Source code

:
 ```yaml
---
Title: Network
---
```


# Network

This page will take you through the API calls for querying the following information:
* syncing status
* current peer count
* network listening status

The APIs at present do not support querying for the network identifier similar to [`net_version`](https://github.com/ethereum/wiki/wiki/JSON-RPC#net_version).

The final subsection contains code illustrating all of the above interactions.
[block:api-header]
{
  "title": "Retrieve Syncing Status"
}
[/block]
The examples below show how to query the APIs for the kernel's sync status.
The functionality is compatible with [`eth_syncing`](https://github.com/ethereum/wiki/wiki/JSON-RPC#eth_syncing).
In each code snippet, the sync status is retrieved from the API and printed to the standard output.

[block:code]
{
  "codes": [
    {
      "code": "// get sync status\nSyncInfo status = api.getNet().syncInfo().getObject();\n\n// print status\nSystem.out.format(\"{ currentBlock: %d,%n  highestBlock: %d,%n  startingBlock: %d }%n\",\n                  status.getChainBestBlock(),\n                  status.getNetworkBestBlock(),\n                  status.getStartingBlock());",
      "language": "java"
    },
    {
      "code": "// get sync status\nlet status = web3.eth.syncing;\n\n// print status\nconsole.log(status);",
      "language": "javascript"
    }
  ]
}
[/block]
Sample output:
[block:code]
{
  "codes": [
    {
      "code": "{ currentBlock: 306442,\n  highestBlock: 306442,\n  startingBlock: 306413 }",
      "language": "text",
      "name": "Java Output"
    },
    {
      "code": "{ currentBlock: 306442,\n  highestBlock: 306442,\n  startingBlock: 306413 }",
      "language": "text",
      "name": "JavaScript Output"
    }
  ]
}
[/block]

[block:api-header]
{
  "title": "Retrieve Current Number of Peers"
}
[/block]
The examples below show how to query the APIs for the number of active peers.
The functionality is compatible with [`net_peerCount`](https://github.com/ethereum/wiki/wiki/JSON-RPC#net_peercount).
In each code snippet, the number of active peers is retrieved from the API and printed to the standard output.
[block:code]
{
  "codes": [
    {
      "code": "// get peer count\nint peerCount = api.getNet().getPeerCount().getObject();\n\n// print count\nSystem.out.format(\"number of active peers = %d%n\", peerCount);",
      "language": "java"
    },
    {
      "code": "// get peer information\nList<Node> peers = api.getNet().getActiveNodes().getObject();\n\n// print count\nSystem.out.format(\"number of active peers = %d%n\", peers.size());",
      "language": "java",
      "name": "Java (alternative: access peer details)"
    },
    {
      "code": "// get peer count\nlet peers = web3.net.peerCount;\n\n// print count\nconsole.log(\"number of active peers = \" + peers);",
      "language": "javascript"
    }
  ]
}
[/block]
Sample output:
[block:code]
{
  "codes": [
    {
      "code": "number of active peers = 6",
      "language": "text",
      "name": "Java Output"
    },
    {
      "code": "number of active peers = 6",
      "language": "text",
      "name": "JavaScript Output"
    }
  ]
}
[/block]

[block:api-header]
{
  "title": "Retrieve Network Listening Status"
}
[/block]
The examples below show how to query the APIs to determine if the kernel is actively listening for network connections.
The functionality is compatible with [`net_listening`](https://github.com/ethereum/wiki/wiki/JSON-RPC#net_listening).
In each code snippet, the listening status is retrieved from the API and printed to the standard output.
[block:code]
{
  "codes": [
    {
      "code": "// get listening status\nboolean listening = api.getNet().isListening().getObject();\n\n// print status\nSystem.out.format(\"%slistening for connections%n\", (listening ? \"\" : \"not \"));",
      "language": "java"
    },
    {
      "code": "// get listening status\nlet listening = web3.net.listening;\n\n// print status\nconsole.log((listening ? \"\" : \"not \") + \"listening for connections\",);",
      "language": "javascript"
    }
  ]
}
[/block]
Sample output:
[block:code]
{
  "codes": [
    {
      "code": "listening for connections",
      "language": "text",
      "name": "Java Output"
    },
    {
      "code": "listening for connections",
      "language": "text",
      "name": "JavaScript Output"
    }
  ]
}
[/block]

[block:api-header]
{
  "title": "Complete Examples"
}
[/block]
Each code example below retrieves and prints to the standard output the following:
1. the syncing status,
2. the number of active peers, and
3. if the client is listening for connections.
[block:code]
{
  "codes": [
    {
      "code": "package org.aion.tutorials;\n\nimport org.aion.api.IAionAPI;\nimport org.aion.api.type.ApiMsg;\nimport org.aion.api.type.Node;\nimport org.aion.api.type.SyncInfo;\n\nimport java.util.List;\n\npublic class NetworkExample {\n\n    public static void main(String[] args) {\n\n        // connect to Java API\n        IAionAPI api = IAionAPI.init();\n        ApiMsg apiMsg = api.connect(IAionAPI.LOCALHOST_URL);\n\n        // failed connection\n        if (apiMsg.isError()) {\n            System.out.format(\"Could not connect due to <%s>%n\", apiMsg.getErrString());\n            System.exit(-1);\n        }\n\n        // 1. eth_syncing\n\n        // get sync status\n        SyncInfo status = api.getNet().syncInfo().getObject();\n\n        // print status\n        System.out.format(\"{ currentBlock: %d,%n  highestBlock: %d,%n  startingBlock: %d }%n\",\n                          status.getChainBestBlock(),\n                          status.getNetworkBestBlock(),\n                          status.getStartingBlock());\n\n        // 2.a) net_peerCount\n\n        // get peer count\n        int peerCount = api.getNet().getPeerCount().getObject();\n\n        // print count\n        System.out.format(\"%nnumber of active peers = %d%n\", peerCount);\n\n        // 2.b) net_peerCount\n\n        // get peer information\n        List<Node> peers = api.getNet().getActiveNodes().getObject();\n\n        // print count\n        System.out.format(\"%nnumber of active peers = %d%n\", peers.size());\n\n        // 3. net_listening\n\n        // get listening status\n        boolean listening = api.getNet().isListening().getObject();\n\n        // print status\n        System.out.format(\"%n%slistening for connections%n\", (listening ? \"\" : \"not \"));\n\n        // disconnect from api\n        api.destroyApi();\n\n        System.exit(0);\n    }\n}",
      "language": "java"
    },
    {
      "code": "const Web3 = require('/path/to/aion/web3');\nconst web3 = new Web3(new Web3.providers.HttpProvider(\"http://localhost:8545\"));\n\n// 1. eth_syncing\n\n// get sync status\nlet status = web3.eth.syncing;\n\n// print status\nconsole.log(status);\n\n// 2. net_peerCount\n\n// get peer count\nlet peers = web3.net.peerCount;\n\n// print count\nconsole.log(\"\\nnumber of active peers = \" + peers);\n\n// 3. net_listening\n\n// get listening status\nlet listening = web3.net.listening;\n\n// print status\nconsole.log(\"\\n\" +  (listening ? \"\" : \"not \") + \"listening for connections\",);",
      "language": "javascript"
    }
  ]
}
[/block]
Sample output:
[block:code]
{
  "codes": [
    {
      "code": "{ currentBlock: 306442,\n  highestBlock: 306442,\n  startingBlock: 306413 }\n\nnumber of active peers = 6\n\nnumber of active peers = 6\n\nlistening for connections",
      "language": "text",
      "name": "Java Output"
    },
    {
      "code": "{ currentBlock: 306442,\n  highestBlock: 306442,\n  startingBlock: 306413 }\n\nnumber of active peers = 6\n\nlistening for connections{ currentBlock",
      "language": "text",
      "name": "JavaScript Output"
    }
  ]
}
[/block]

..........

— Work item —
Repeat each entry word for word.

— Your response —
Source code

:
 ```yaml
---
Title: Network
---
```


# Network

This page will take you through the API calls for querying the following information:
* syncing status
* current peer count
* network listening status

The APIs at present do not support querying for the network identifier similar to [`net_version`](https://github.com/ethereum/wiki/wiki/JSON-RPC#net_version).

The final subsection contains code illustrating all of the above interactions.
[block:api-header]
{
  "title": "Retrieve Syncing Status"
}
[/block]
The examples below show how to query the APIs for the kernel's sync status.
The functionality is compatible with [`eth_syncing`](https://github.com/ethereum/wiki/wiki/JSON-RPC#eth_syncing).
In each code snippet, the sync status is retrieved from the API and printed to the standard output.

[block:code]
{
  "codes": [
    {
      "code": "// get sync status\nSyncInfo status = api.getNet().syncInfo().getObject();\n\n// print status\nSystem.out.format(\"{ currentBlock: %d,%n  highestBlock: %d,%n  startingBlock: %d }%n\",\n                  status.getChainBestBlock(),\n                  status.getNetworkBestBlock(),\n                  status.getStartingBlock());",
      "language": "java"
    },
    {
      "code": "// get sync status\nlet status = web3.eth.syncing;\n\n// print status\nconsole.log(status);",
      "language": "javascript"
    }
  ]
}
[/block]
Sample output:
[block:code]
{
  "codes": [
    {
      "code": "{ currentBlock: 306442,\n  highestBlock: 306442,\n  startingBlock: 306413 }",
      "language": "text",
      "name": "Java Output"
    },
    {
      "code": "{ currentBlock: 306442,\n  highestBlock: 306442,\n  startingBlock: 306413 }",
      "language": "text",
      "name": "JavaScript Output"
    }
  ]
}
[/block]

[block:api-header]
{
  "title": "Retrieve Current Number of Peers"
}
[/block]
The examples below show how to query the APIs for the number of active peers.
The functionality is compatible with [`net_peerCount`](https://github.com/ethereum/wiki/wiki/JSON-RPC#net_peercount).
In each code snippet, the number of active peers is retrieved from the API and printed to the standard output.
[block:code]
{
  "codes": [
    {
      "code": "// get peer count\nint peerCount = api.getNet().getPeerCount().getObject();\n\n// print count\nSystem.out.format(\"number of active peers = %d%n\", peerCount);",
      "language": "java"
    },
    {
      "code": "// get peer information\nList<Node> peers = api.getNet().getActiveNodes().getObject();\n\n// print count\nSystem.out.format(\"number of active peers = %d%n\", peers.size());",
      "language": "java",
      "name": "Java (alternative: access peer details)"
    },
    {
      "code": "// get peer count\nlet peers = web3.net.peerCount;\n\n// print count\nconsole.log(\"number of active peers = \" + peers);",
      "language": "javascript"
    }
  ]
}
[/block]
Sample output:
[block:code]
{
  "codes": [
    {
      "code": "number of active peers = 6",
      "language": "text",
      "name": "Java Output"
    },
    {
      "code": "number of active peers = 6",
      "language": "text",
      "name": "JavaScript Output"
    }
  ]
}
[/block]

[block:api-header]
{
  "title": "Retrieve Network Listening Status"
}
[/block]
The examples below show how to query the APIs to determine if the kernel is actively listening for network connections.
The functionality is compatible with [`net_listening`](https://github.com/ethereum/wiki/wiki/JSON-RPC#net_listening).
In each code snippet, the listening status is retrieved from the API and printed to the standard output.
[block:code]
{
  "codes": [
    {
      "code": "// get listening status\nboolean listening = api.getNet().isListening().getObject();\n\n// print status\nSystem.out.format(\"%slistening for connections%n\", (listening ? \"\" : \"not \"));",
      "language": "java"
    },
    {
      "code": "// get listening status\nlet listening = web3.net.listening;\n\n// print status\nconsole.log((listening ? \"\" : \"not \") + \"listening for connections\",);",
      "language": "javascript"
    }
  ]
}
[/block]
Sample output:
[block:code]
{
  "codes": [
    {
      "code": "listening for connections",
      "language": "text",
      "name": "Java Output"
    },
    {
      "code": "listening for connections",
      "language": "text",
      "name": "JavaScript Output"
    }
  ]
}
[/block]

[block:api-header]
{
  "title": "Complete Examples"
}
[/block]
Each code example below retrieves and prints to the standard output the following:
1. the syncing status,
2. the number of active peers, and
3. if the client is listening for connections.
[block:code]
{
  "codes": [
    {
      "code": "package org.aion.tutorials;\n\nimport org.aion.api.IAionAPI;\nimport org.aion.api.type.ApiMsg;\nimport org.aion.api.type.Node;\nimport org.aion.api.type.SyncInfo;\n\nimport java.util.List;\n\npublic class NetworkExample {\n\n    public static void main(String[] args) {\n\n        // connect to Java API\n        IAionAPI api = IAionAPI.init();\n        ApiMsg apiMsg = api.connect(IAionAPI.LOCALHOST_URL);\n\n        // failed connection\n        if (apiMsg.isError()) {\n            System.out.format(\"Could not connect due to <%s>%n\", apiMsg.getErrString());\n            System.exit(-1);\n        }\n\n        // 1. eth_syncing\n\n        // get sync status\n        SyncInfo status = api.getNet().syncInfo().getObject();\n\n        // print status\n        System.out.format(\"{ currentBlock: %d,%n  highestBlock: %d,%n  startingBlock: %d }%n\",\n                          status.getChainBestBlock(),\n                          status.getNetworkBestBlock(),\n                          status.getStartingBlock());\n\n        // 2.a) net_peerCount\n\n        // get peer count\n        int peerCount = api.getNet().getPeerCount().getObject();\n\n        // print count\n        System.out.format(\"%nnumber of active peers = %d%n\", peerCount);\n\n        // 2.b) net_peerCount\n\n        // get peer information\n        List<Node> peers = api.getNet().getActiveNodes().getObject();\n\n        // print count\n        System.out.format(\"%nnumber of active peers = %d%n\", peers.size());\n\n        // 3. net_listening\n\n        // get listening status\n        boolean listening = api.getNet().isListening().getObject();\n\n        // print status\n        System.out.format(\"%n%slistening for connections%n\", (listening ? \"\" : \"not \"));\n\n        // disconnect from api\n        api.destroyApi();\n\n        System.exit(0);\n    }\n}",
      "language": "java"
    },
    {
      "code": "const Web3 = require('/path/to/aion/web3');\nconst web3 = new Web3(new Web3.providers.HttpProvider(\"http://localhost:8545\"));\n\n// 1. eth_syncing\n\n// get sync status\nlet status = web3.eth.syncing;\n\n// print status\nconsole.log(status);\n\n// 2. net_peerCount\n\n// get peer count\nlet peers = web3.net.peerCount;\n\n// print count\nconsole.log(\"\\nnumber of active peers = \" + peers);\n\n// 3. net_listening\n\n// get listening status\nlet listening = web3.net.listening;\n\n// print status\nconsole.log(\"\\n\" +  (listening ? \"\" : \"not \") + \"listening for connections\",);",
      "language": "javascript"
    }
  ]
}
[/block]
Sample output:
[block:code]
{
  "codes": [
    {
      "code": "{ currentBlock: 306442,\n  highestBlock: 306442,\n  startingBlock: 306413 }\n\nnumber of active peers = 6\n\nnumber of active peers = 6\n\nlistening for connections",
      "language": "text",
      "name": "Java Output"
    },
    {
      "code": "{ currentBlock: 306442,\n  highestBlock: 306442,\n  startingBlock: 306413 }\n\nnumber of active peers = 6\n\nlistening for connections{ currentBlock",
      "language": "text",
      "name": "JavaScript Output"
    }
  ]
}
[/block]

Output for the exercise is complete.